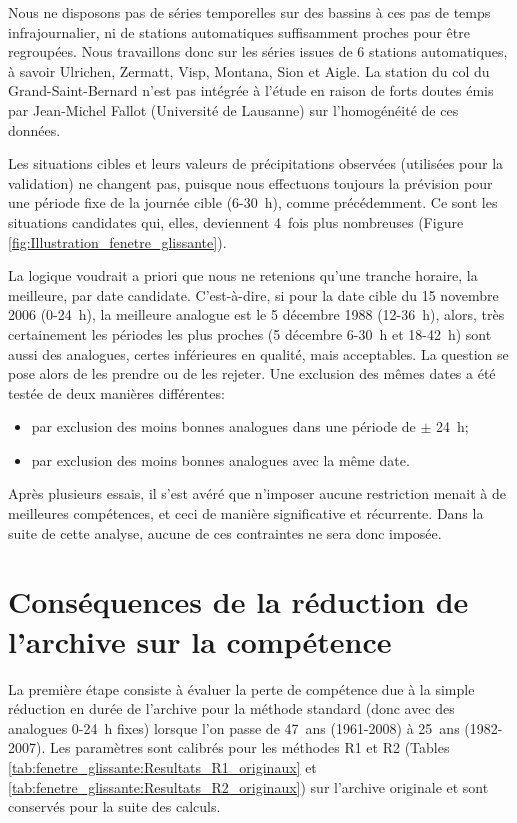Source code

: \documentclass[hess]{copernicus}
\begin{document}
Nous ne disposons pas de séries temporelles sur des bassins à ces pas de temps infrajournalier, ni de stations automatiques suffisamment proches pour être regroupées. Nous travaillons donc sur les séries issues de 6 stations automatiques, à savoir Ulrichen, Zermatt, Visp, Montana, Sion et Aigle. La station du col du Grand-Saint-Bernard n'est pas intégrée à l'étude en raison de forts doutes émis par Jean-Michel Fallot (Université de Lausanne) sur l'homogénéité de ces données.

Les situations cibles et leurs valeurs de précipitations observées (utilisées pour la validation) ne changent pas, puisque nous effectuons toujours la prévision pour une période fixe de la journée cible (6-30~h), comme précédemment. Ce sont les situations candidates qui, elles, deviennent 4~fois plus nombreuses (Figure \ref{fig:Illustration_fenetre_glissante}).

La logique voudrait a priori que nous ne retenions qu'une tranche horaire, la meilleure, par date candidate. C'est-à-dire, si pour la date cible du 15 novembre 2006 (0-24~h), la meilleure analogue est le 5 décembre 1988 (12-36~h), alors, très certainement les périodes les plus proches (5 décembre 6-30~h et 18-42~h) sont aussi des analogues, certes inférieures en qualité, mais acceptables. La question se pose alors de les prendre ou de les rejeter. Une exclusion des mêmes dates a été testée de deux manières différentes:
\begin{itemize}
	\item par exclusion des moins bonnes analogues dans une période de $\pm$ 24~h;
	\item par exclusion des moins bonnes analogues avec la même date.
\end{itemize}
Après plusieurs essais, il s'est avéré que n'imposer aucune restriction menait à de meilleures compétences, et ceci de manière significative et récurrente. Dans la suite de cette analyse, aucune de ces contraintes ne sera donc imposée.


\section{Conséquences de la réduction de l'archive sur la compétence}

La première étape consiste à évaluer la perte de compétence due à la simple réduction en durée de l'archive pour la méthode standard (donc avec des analogues 0-24~h fixes) lorsque l'on passe de 47~ans (1961-2008) à 25~ans (1982-2007). Les paramètres sont calibrés pour les méthodes R1 et R2 (Tables \ref{tab:fenetre_glissante:Resultats_R1_originaux} et \ref{tab:fenetre_glissante:Resultats_R2_originaux}) sur l'archive originale et sont conservés pour la suite des calculs. 
\end{document}
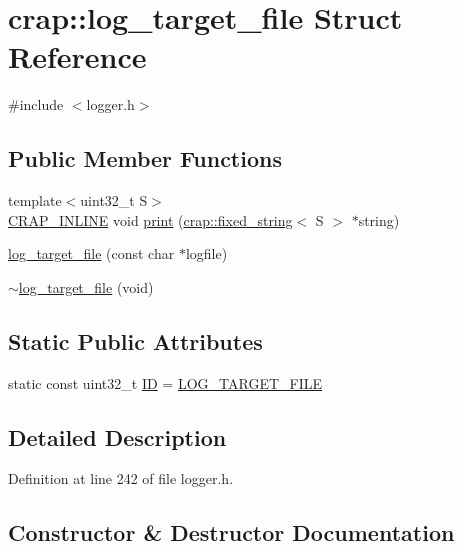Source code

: \hypertarget{structcrap_1_1log__target__file}{}\section{crap\+:\+:log\+\_\+target\+\_\+file Struct Reference}
\label{structcrap_1_1log__target__file}


{\ttfamily \#include $<$logger.\+h$>$}

\subsection*{Public Member Functions}
\begin{DoxyCompactItemize}
\item 
{\footnotesize template$<$uint32\+\_\+t S$>$ }\\\hyperlink{config__x86_8h_a5a40526b8d842e7ff731509998bb0f1c}{C\+R\+A\+P\+\_\+\+I\+N\+L\+I\+N\+E} void \hyperlink{structcrap_1_1log__target__file_ab553b7699a39201299d55fcc33ce7f39}{print} (\hyperlink{classcrap_1_1fixed__string}{crap\+::fixed\+\_\+string}$<$ S $>$ $\ast$string)
\item 
\hyperlink{structcrap_1_1log__target__file_aa70a9e95eeecffe90641c999a9fd83dd}{log\+\_\+target\+\_\+file} (const char $\ast$logfile)
\item 
\hyperlink{structcrap_1_1log__target__file_a6169a101af6d3dfa3ea5cf15198cad5d}{$\sim$log\+\_\+target\+\_\+file} (void)
\end{DoxyCompactItemize}
\subsection*{Static Public Attributes}
\begin{DoxyCompactItemize}
\item 
static const uint32\+\_\+t \hyperlink{structcrap_1_1log__target__file_acf3fecd666f8318bbd09d33ca0531803}{I\+D} = \hyperlink{logger_8h_a15b53599af6891ab8add65cc94e2acb7}{L\+O\+G\+\_\+\+T\+A\+R\+G\+E\+T\+\_\+\+F\+I\+L\+E}
\end{DoxyCompactItemize}


\subsection{Detailed Description}


Definition at line 242 of file logger.\+h.



\subsection{Constructor \& Destructor Documentation}
\hypertarget{structcrap_1_1log__target__file_aa70a9e95eeecffe90641c999a9fd83dd}{}
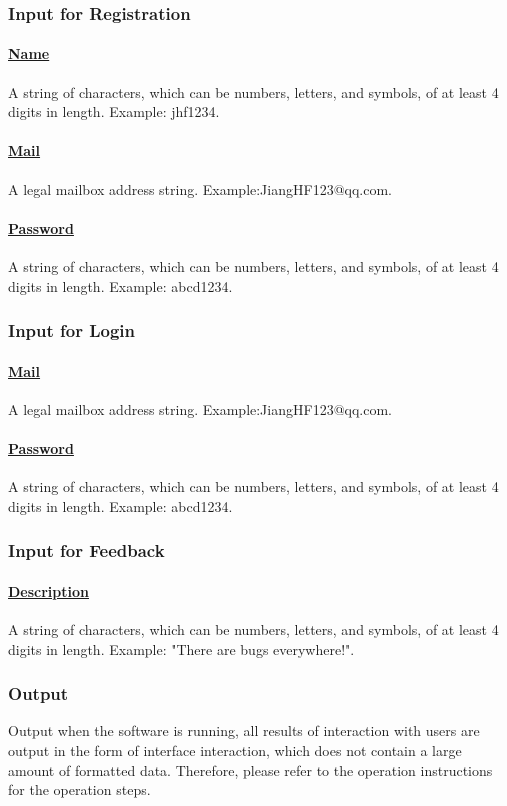 \documentclass[10pt]{article}
\begin{document}
\subsubsection{Input for Registration}
\paragraph{\underline{Name}}
A string of characters, which can be numbers, letters, and symbols, of at least 4 digits in length. Example: jhf1234.

\paragraph{\underline{Mail}}
A legal mailbox address string. Example:JiangHF123@qq.com. 

\paragraph{\underline{Password}}
A string of characters, which can be numbers, letters, and symbols, of at least 4 digits in length. Example: abcd1234.

\subsubsection{Input for Login}
\paragraph{\underline{Mail}}
A legal mailbox address string. Example:JiangHF123@qq.com. 

\paragraph{\underline{Password}}
A string of characters, which can be numbers, letters, and symbols, of at least 4 digits in length. Example: abcd1234.

\subsubsection{Input for Feedback}
\paragraph{\underline{Description}}
A string of characters, which can be numbers, letters, and symbols, of at least 4 digits in length. Example: "There are bugs everywhere!".

\subsubsection{Output}
Output when the software is running, all results of interaction with users are output in the form of interface interaction, which does not contain a large amount of formatted data. Therefore, please refer to the operation instructions for the operation steps.
\end{document}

....................

Which lines in the material above include the string "réduction"? Pull them out.

\section{Conséquences de la réduction de l'archive sur la compétence}
La première étape consiste à évaluer la perte de compétence due à la simple réduction en durée de l'archive pour la méthode standard (donc avec des analogues 0-24~h fixes) lorsque l'on passe de 47~ans (1961-2008) à 25~ans (1982-2007). Les paramètres sont calibrés pour les méthodes R1 et R2 (Tables \ref{tab:fenetre_glissante:Resultats_R1_originaux} et \ref{tab:fenetre_glissante:Resultats_R2_originaux}) sur l'archive originale et sont conservés pour la suite des calculs. 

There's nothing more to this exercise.